> **Task to complete**:
In this exercise, the entries below include pictures. Repeat exactly the lines from the line with "<sub>🔎 For the" to the line with "### 💸 Salary", including both, but without the pictures.

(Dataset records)
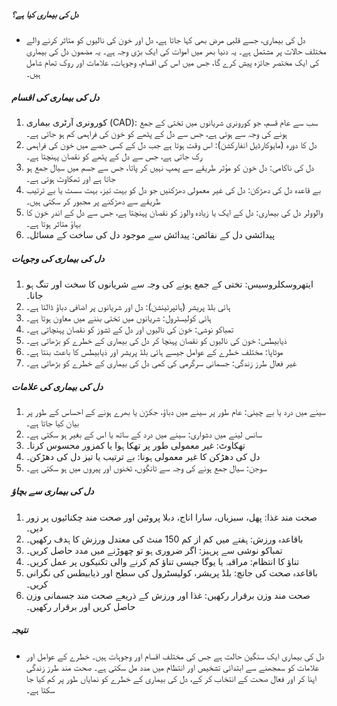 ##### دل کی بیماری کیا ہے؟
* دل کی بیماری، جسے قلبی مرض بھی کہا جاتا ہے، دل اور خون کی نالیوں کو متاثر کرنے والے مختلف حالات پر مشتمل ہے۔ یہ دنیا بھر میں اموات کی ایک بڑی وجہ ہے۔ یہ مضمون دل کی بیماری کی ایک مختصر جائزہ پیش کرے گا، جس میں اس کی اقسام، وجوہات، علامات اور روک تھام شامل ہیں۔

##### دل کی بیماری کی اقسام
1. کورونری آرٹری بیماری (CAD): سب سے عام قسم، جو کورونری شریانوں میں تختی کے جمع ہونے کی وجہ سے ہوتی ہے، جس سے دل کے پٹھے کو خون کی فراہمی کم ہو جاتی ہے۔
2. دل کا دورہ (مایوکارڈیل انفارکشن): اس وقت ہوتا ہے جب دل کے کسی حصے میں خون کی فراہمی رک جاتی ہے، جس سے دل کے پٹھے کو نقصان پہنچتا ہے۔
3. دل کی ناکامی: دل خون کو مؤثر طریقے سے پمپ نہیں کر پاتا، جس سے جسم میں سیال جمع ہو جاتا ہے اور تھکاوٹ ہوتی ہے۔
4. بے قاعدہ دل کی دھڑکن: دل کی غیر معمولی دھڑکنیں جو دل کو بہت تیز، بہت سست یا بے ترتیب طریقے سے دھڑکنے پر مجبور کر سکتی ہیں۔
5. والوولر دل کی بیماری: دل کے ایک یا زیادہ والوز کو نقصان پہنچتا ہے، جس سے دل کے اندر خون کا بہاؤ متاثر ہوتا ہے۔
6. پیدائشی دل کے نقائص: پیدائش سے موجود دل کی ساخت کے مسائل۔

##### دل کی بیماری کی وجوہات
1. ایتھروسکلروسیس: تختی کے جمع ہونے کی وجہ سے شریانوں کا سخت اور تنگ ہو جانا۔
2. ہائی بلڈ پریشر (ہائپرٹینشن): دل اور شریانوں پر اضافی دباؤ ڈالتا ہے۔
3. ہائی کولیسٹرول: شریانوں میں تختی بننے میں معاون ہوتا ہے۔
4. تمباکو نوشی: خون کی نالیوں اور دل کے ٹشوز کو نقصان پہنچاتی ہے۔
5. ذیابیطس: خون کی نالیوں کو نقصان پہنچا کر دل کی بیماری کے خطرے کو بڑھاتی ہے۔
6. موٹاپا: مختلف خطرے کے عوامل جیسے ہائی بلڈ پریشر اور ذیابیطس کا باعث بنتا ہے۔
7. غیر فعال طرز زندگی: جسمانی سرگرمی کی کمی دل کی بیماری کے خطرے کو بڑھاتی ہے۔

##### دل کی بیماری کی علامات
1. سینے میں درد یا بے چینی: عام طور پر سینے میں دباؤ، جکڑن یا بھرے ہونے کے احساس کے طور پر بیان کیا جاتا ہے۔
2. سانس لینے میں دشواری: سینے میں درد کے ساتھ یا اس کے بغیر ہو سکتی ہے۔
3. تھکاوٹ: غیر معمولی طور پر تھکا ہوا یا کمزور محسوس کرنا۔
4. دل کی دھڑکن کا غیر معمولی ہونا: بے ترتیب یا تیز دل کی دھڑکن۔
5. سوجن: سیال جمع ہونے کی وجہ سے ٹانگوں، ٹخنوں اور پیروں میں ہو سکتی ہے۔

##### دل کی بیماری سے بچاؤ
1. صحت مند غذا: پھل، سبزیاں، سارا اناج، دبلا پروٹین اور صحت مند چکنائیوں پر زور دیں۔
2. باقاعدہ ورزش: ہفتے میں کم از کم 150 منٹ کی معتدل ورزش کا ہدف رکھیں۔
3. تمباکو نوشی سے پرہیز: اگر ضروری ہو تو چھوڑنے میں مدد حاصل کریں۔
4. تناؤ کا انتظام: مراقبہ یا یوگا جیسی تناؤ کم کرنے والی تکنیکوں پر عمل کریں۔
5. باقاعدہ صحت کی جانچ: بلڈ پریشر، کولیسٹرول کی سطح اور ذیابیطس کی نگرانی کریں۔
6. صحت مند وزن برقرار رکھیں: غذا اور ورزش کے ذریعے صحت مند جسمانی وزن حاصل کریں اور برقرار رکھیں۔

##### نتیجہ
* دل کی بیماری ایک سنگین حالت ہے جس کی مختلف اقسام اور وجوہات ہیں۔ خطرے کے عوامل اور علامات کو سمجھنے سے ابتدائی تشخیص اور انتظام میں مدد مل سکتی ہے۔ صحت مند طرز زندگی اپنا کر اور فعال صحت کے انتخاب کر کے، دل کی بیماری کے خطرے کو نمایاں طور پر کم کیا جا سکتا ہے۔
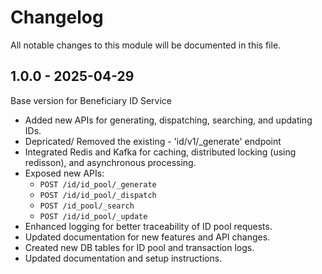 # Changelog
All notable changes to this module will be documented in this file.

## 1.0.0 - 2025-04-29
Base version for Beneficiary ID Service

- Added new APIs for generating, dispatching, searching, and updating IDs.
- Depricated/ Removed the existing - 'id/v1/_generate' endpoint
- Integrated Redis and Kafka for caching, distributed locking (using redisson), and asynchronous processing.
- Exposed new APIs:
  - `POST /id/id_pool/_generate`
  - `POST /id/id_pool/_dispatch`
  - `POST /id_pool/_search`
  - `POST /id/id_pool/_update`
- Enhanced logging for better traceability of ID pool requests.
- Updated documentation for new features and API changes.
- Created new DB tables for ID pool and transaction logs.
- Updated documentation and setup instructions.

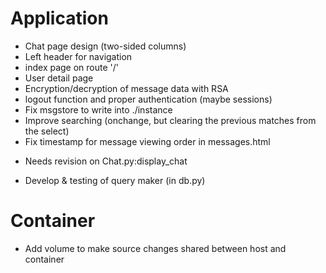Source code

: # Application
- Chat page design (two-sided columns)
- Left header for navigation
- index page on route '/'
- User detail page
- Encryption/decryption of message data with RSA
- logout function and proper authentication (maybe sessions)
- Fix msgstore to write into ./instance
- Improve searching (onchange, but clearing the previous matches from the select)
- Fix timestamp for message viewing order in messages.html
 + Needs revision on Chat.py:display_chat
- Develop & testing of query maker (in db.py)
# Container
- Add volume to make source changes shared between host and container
* * *
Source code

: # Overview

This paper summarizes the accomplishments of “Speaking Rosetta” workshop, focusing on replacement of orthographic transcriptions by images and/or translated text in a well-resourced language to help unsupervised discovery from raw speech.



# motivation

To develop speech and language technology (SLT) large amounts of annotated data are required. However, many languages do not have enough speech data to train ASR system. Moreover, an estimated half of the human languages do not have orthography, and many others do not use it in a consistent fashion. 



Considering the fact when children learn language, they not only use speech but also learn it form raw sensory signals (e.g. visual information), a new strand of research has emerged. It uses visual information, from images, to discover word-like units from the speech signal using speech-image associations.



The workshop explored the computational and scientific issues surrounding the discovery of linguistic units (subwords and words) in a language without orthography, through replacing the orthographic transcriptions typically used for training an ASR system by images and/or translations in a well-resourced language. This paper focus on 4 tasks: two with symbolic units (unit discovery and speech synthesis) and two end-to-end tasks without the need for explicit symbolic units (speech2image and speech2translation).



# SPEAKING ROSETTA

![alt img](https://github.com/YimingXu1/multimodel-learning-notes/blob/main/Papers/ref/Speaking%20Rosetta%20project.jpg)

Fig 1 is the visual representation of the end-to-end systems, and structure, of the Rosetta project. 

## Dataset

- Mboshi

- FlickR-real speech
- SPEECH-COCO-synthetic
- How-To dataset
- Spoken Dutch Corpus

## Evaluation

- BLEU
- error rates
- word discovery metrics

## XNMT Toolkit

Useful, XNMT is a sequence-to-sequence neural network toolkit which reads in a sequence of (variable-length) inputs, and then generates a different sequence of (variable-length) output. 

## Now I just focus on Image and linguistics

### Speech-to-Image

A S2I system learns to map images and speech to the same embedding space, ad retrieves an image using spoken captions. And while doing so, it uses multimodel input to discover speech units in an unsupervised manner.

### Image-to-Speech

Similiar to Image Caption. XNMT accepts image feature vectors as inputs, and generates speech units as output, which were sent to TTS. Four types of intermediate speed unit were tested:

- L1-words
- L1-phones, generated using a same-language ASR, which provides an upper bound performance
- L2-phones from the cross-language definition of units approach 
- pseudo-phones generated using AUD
...
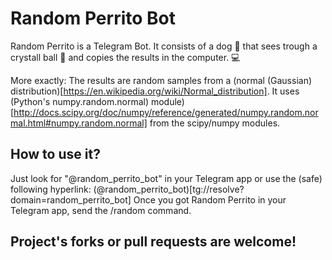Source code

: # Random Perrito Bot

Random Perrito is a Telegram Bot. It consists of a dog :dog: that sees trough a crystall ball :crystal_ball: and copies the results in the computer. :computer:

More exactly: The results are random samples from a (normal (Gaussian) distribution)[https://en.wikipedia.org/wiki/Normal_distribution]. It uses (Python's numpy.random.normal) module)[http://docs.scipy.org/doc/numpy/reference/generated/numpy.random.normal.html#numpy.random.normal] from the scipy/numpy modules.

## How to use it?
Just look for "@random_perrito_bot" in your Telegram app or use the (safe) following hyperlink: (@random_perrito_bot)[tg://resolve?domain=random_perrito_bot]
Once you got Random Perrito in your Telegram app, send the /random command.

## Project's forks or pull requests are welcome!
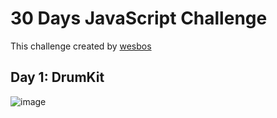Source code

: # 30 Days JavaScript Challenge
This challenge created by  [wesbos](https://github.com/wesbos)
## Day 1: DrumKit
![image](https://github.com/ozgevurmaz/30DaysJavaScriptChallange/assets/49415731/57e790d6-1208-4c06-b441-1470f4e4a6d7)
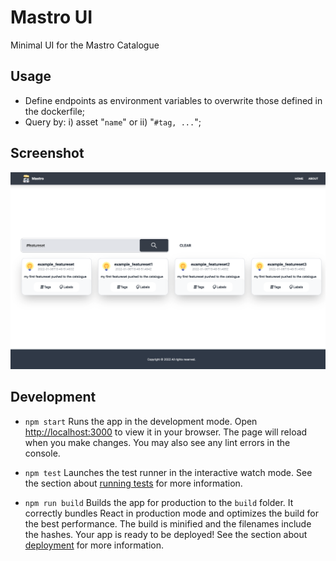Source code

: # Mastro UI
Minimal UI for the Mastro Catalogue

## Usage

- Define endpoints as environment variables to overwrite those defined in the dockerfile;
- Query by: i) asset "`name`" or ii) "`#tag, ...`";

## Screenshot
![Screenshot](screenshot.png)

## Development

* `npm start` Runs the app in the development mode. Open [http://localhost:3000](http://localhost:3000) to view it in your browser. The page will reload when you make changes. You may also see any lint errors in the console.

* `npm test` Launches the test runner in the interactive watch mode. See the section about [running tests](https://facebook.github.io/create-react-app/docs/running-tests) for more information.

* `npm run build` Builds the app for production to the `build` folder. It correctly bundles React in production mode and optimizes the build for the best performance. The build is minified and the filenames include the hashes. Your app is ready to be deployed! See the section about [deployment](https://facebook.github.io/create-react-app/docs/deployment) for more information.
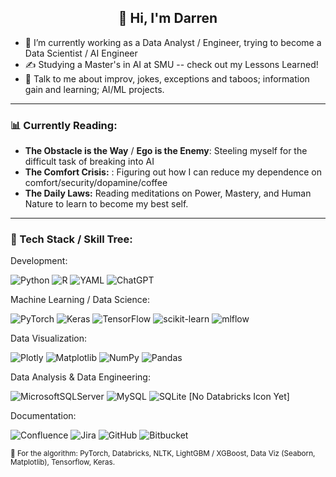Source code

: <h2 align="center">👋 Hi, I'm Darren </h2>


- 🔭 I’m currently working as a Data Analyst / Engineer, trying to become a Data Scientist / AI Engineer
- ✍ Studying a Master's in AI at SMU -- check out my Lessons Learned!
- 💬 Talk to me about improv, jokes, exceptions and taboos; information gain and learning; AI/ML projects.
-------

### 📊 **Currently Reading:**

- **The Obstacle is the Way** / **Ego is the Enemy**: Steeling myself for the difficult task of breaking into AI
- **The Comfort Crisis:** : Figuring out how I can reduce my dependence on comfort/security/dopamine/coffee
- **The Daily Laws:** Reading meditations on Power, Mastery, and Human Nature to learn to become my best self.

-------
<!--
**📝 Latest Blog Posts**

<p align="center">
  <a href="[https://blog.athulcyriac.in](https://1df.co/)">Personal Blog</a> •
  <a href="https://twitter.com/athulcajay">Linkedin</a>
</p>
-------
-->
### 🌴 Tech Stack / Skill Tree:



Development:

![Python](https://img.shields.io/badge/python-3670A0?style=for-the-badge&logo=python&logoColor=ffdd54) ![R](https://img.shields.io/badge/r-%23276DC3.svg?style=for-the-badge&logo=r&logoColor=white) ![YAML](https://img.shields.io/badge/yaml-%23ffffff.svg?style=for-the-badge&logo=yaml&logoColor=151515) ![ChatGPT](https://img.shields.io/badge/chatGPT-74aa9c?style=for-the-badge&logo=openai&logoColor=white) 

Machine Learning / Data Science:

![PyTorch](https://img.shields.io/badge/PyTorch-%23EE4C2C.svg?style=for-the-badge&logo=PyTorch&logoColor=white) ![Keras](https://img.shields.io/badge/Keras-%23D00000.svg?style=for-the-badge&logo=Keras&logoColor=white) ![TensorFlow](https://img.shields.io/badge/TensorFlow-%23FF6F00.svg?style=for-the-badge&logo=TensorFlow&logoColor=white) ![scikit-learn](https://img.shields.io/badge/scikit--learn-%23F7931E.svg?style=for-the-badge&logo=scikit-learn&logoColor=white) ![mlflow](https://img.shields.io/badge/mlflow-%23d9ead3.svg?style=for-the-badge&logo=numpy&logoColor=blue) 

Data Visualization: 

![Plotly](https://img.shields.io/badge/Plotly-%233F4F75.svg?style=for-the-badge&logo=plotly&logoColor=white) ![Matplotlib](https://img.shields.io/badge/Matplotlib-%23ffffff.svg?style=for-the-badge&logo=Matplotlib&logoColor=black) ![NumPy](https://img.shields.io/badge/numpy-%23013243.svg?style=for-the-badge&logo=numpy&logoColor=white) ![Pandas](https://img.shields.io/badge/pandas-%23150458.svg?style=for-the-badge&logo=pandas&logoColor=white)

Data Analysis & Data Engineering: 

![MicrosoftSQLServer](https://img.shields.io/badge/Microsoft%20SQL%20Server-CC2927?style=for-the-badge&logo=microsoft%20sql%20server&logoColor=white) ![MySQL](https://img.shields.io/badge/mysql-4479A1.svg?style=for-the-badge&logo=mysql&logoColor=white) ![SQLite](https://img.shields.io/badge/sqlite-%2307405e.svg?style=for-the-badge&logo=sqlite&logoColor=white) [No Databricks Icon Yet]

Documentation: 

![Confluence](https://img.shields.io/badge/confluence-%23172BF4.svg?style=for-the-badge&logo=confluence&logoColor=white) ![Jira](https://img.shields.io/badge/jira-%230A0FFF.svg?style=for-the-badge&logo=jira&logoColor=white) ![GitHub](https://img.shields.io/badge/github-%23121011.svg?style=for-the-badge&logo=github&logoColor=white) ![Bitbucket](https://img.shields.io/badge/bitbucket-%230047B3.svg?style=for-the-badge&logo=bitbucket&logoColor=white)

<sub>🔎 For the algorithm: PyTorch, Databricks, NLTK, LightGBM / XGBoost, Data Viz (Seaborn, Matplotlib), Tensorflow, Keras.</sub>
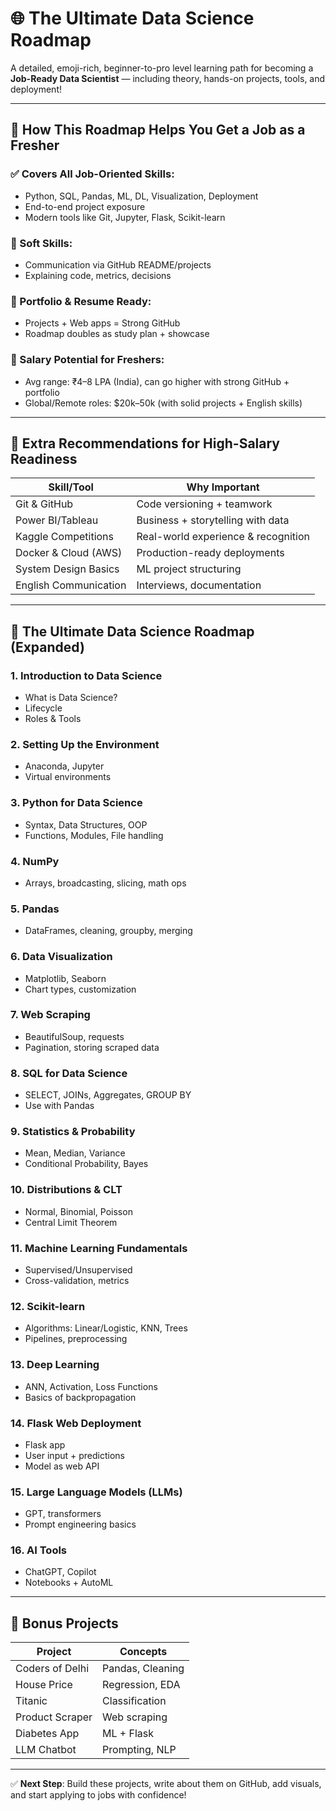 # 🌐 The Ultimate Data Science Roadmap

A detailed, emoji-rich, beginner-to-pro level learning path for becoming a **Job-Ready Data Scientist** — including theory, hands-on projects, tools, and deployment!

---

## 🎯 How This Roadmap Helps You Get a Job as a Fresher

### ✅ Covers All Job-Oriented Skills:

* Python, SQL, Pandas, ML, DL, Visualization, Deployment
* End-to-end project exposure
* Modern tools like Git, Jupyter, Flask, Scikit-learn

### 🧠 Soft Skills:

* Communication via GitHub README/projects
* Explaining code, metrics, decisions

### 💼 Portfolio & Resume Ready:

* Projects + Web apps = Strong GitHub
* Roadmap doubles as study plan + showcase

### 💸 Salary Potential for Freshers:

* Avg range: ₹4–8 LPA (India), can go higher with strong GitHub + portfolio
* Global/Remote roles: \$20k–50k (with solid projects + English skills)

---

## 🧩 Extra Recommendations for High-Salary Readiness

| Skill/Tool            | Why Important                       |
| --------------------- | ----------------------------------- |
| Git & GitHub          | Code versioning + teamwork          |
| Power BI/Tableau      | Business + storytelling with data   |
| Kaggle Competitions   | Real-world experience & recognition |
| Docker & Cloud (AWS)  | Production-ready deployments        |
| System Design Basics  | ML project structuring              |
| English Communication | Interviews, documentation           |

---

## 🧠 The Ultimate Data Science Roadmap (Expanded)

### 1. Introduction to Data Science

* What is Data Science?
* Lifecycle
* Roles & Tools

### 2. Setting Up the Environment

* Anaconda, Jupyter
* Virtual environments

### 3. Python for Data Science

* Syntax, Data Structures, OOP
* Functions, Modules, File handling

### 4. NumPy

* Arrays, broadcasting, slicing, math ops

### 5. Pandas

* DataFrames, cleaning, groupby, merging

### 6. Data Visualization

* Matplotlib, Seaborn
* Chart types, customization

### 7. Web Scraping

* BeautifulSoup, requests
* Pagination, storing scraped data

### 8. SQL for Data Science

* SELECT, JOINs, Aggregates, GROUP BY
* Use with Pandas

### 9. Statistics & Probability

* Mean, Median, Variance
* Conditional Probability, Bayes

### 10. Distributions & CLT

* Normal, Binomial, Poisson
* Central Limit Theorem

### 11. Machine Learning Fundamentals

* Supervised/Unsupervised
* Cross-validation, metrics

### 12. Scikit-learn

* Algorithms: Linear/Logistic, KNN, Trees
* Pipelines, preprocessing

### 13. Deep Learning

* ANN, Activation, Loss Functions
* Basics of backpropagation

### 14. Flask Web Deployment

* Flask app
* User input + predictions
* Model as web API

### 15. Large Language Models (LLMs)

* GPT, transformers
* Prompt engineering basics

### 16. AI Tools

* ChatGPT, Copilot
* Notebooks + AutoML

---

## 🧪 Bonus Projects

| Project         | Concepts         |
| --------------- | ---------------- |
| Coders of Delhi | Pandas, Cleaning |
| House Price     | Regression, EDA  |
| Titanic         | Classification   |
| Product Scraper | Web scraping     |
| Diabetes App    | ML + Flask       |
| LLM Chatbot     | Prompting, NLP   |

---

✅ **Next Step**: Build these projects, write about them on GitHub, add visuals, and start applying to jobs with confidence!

> **Solution for this task**:
<sub>🔎 For the algorithm: PyTorch, Databricks, NLTK, LightGBM / XGBoost, Data Viz (Seaborn, Matplotlib), Tensorflow, Keras.</sub>
 # 🌐 The Ultimate Data Science Roadmap

A detailed, emoji-rich, beginner-to-pro level learning path for becoming a **Job-Ready Data Scientist** — including theory, hands-on projects, tools, and deployment!

---

## 🎯 How This Roadmap Helps You Get a Job as a Fresher

### ✅ Covers All Job-Oriented Skills:

* Python, SQL, Pandas, ML, DL, Visualization, Deployment
* End-to-end project exposure
* Modern tools like Git, Jupyter, Flask, Scikit-learn

### 🧠 Soft Skills:

* Communication via GitHub README/projects
* Explaining code, metrics, decisions

### 💼 Portfolio & Resume Ready:

* Projects + Web apps = Strong GitHub
* Roadmap doubles as study plan + showcase

### 💸 Salary Potential for Freshers:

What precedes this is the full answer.